What Does Belief Mean in Epistemology?


Vincent White

Belief, in the context of epistemology, is a crucial concept that plays a fundamental role in shaping our understanding of knowledge. In this article, we will explore the meaning of belief in epistemology and its implications.

What is Epistemology?

Before delving into belief, let’s first understand what epistemology means. Epistemology is the branch of philosophy that deals with the study of knowledge.

It examines the nature, origins, and limits of knowledge and justification. In other words, epistemology aims to answer questions like how we acquire knowledge, what counts as knowledge, and how we can be certain about what we know.

What is Belief?

Belief is an attitude or mental state that represents our acceptance or conviction about something being true or real. For instance, if someone says “the earth revolves around the sun,” our belief in this statement indicates our acceptance that it is true.

In epistemology, belief plays a crucial role in determining what counts as knowledge. Theories of knowledge hold that beliefs must satisfy certain conditions to qualify as knowledge.

Theories of Knowledge

One such theory is called justified true belief (JTB). According to JTB theory, for a belief to count as knowledge it must satisfy three conditions:

  • Truth: The belief must be true.
  • Justification: The belief must be supported by good reasons or evidence.
  • Belief: The person holding the belief must actually believe it to be true.

While JTB theory has been widely accepted for decades, it has faced several criticisms from philosophers who argue that there are cases where one can have justified true beliefs but still fail to have knowledge.

The Gettier Problem

An example of such a criticism is the Gettier problem. The Gettier problem is a thought experiment proposed by philosopher Edmund Gettier, which challenges the JTB theory.

In one version of the experiment, a person looks at a clock that reads 2:00 PM and believes that it is 2:00 PM. However, unknown to the person, the clock stopped at precisely 2:00 PM and has not moved since.

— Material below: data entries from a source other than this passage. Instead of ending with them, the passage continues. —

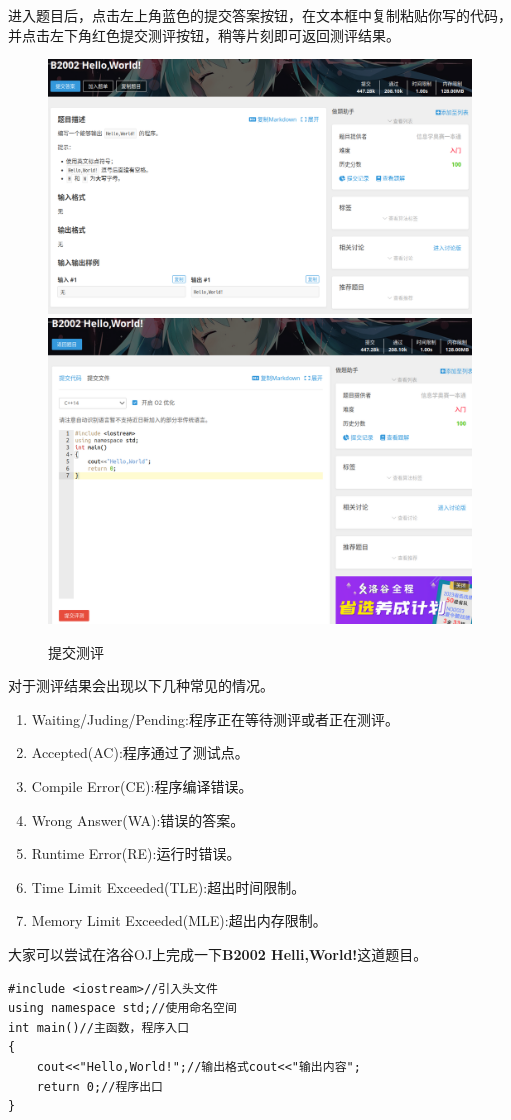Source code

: 进入题目后，点击左上角蓝色的提交答案按钮，在文本框中复制粘贴你写的代码，并点击左下角红色提交测评按钮，稍等片刻即可返回测评结果。
\begin{figure}[H]
\centering
\includegraphics[width=0.4\linewidth]{02chapter/img/题面信息}
\hspace{1in}
\includegraphics[width=0.4\linewidth]{02chapter/img/提交测评}
\caption{提交测评}
\label{fig:}
\end{figure}
对于测评结果会出现以下几种常见的情况。
\begin{enumerate}
\item \textcolor[RGB]{52,152,219}{Waiting/Juding/Pending}:程序正在等待测评或者正在测评。
\item \textcolor[RGB]{82,196,26}{Accepted(AC)}:程序通过了测试点。
\item \textcolor[RGB]{250,219,20}{Compile Error(CE)}:程序编译错误。
\item \textcolor[RGB]{231,76,60}{Wrong Answer(WA)}:错误的答案。
\item \textcolor[RGB]{157,61,207}{Runtime Error(RE)}:运行时错误。
\item \textcolor[RGB]{5,34,66}{Time Limit Exceeded(TLE)}:超出时间限制。
\item \textcolor[RGB]{5,34,66}{Memory Limit Exceeded(MLE)}:超出内存限制。
\end{enumerate}

大家可以尝试在洛谷OJ上完成一下\textbf{B2002 Helli,World!}这道题目。
\begin{dmsx}
\begin{verbatim}
#include <iostream>//引入头文件
using namespace std;//使用命名空间
int main()//主函数，程序入口
{
	cout<<"Hello,World!";//输出格式cout<<"输出内容";
	return 0;//程序出口
}

\end{verbatim}
\end{dmsx}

By coincidence, when the person looks at the clock, it happens to be exactly 2:00 PM. Thus, their belief that it is 2:00 PM is true and justified but not knowledge.

This thought experiment demonstrates that there can be cases where one’s belief can be true and justified but still fail to qualify as knowledge.


Belief is a crucial concept in epistemology as it plays a fundamental role in shaping our understanding of knowledge. While theories of knowledge have traditionally held that beliefs must satisfy certain conditions to qualify as knowledge, challenges like the Gettier problem have highlighted limitations in these theories. Nonetheless, belief remains a central concept for understanding how we acquire and justify our claims about what we know and what counts as knowledge.